(Plain-text document sources)

-- -- --

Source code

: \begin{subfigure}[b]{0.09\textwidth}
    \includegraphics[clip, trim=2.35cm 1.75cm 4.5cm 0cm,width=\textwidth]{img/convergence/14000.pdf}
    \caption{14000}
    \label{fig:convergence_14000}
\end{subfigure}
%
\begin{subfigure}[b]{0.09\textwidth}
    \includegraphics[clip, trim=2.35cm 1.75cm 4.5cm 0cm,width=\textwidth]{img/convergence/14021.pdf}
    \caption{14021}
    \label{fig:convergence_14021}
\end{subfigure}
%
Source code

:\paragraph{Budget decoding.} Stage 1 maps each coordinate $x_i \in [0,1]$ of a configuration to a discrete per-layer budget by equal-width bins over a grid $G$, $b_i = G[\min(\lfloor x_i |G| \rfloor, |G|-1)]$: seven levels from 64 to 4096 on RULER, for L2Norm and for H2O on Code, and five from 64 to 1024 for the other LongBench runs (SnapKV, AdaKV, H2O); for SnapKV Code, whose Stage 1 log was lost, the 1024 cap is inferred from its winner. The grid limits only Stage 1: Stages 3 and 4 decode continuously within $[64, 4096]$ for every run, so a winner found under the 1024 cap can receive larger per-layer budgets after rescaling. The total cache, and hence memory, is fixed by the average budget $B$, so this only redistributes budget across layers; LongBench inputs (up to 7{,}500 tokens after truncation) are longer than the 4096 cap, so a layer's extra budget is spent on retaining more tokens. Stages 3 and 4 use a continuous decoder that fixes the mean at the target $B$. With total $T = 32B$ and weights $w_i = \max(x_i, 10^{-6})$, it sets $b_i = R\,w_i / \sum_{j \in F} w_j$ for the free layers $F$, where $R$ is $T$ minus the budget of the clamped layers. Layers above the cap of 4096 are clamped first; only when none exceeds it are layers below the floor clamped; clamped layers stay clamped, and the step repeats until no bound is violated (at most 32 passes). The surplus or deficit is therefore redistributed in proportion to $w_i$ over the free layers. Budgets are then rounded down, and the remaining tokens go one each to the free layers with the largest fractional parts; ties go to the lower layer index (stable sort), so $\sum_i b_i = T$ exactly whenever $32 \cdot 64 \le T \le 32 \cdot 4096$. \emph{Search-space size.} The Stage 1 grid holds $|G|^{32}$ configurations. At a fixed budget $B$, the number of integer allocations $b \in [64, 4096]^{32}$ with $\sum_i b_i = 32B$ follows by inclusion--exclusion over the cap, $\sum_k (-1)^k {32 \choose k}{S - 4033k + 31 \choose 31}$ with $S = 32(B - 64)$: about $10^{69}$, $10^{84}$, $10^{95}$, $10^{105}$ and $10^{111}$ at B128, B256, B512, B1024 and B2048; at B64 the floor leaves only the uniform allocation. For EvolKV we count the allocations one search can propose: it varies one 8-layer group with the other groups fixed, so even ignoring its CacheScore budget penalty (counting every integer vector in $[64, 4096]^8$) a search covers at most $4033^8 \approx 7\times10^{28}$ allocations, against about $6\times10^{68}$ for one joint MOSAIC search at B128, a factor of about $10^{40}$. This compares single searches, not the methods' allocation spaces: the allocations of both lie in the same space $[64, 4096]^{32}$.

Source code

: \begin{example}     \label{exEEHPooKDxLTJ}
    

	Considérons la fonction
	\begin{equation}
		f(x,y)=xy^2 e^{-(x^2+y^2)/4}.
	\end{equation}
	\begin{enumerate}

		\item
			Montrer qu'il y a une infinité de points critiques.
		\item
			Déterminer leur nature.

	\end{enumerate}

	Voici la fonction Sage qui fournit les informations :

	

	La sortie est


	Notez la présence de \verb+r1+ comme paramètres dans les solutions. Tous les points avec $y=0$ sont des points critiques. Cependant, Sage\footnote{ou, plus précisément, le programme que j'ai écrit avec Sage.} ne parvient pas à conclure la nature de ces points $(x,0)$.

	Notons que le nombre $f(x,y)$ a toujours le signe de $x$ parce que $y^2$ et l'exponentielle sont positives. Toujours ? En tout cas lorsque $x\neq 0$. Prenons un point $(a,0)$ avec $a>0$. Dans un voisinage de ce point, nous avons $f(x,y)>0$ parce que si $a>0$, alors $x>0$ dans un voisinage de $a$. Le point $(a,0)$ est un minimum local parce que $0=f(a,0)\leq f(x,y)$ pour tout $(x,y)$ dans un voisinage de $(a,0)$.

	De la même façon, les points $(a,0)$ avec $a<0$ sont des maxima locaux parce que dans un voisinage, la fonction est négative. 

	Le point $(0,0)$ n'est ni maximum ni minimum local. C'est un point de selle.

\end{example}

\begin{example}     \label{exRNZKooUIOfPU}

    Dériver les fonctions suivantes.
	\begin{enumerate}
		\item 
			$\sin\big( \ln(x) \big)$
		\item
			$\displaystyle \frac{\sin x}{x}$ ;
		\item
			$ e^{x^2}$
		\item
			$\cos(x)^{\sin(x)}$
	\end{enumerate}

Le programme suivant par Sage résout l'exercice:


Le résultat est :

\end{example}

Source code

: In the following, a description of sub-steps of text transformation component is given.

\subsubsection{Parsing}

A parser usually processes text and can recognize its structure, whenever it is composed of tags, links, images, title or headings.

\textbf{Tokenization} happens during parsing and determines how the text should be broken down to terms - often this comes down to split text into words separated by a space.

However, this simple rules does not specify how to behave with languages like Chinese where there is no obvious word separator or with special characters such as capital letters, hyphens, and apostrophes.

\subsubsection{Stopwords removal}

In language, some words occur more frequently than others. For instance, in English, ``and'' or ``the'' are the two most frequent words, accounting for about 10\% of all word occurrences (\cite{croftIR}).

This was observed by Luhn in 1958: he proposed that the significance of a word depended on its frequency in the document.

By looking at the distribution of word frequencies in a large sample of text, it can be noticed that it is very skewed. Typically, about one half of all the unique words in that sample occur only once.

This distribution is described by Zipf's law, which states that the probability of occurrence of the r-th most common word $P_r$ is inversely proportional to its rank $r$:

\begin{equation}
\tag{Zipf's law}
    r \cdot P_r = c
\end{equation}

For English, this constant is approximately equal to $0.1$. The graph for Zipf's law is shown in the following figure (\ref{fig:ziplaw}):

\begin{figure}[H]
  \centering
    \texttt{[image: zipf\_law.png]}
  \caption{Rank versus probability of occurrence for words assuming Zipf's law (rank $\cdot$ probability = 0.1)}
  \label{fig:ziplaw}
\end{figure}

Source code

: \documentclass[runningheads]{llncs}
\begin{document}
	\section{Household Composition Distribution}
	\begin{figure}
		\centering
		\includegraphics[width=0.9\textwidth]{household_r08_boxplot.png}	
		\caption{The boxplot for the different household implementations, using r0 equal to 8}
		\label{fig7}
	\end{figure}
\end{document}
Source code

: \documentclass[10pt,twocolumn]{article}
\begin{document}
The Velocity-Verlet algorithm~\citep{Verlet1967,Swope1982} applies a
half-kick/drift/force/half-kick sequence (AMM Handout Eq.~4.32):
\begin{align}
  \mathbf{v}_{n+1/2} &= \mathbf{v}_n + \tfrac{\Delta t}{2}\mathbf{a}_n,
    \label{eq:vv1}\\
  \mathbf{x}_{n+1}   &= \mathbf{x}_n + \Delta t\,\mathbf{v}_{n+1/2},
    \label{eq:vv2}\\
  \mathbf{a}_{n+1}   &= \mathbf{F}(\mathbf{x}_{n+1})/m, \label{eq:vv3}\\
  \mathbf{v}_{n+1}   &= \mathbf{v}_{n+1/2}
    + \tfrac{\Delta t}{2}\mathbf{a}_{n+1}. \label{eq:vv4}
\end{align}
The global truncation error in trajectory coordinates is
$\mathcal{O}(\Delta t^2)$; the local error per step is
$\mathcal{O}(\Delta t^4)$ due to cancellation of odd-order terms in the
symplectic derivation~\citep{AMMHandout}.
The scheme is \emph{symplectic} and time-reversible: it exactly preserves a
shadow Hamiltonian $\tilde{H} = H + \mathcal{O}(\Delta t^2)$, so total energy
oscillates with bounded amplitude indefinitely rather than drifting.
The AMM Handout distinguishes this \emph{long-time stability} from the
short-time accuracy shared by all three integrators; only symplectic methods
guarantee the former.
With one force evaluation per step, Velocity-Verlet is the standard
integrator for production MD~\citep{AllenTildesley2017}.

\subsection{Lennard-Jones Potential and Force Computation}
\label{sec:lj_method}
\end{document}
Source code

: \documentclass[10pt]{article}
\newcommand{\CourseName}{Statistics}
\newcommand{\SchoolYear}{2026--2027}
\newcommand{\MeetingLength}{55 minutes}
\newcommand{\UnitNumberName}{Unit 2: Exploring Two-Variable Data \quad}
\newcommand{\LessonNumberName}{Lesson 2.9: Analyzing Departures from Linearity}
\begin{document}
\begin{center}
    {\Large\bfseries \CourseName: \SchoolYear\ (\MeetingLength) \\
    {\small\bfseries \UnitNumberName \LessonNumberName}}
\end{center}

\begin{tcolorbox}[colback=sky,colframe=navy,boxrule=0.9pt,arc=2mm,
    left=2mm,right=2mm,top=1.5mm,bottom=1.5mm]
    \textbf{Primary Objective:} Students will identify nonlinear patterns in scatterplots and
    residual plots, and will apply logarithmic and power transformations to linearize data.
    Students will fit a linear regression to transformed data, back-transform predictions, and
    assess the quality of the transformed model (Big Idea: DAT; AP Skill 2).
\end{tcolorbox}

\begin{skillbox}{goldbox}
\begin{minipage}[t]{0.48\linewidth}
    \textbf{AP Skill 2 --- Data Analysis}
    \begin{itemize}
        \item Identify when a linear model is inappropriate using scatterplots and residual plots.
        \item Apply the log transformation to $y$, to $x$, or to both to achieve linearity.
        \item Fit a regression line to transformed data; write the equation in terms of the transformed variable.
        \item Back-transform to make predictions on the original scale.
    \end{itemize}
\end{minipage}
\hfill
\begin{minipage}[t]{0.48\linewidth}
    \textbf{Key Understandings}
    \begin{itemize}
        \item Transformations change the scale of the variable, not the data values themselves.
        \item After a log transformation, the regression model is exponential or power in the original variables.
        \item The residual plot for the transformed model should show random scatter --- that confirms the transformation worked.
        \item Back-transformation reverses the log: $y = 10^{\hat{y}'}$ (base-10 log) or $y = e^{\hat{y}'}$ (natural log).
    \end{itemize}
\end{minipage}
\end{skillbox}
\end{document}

-- -- --

§ **Assignment**: Supply the count of lines in the entries that include "local", and no other text.

§ **Reply to the task**: 3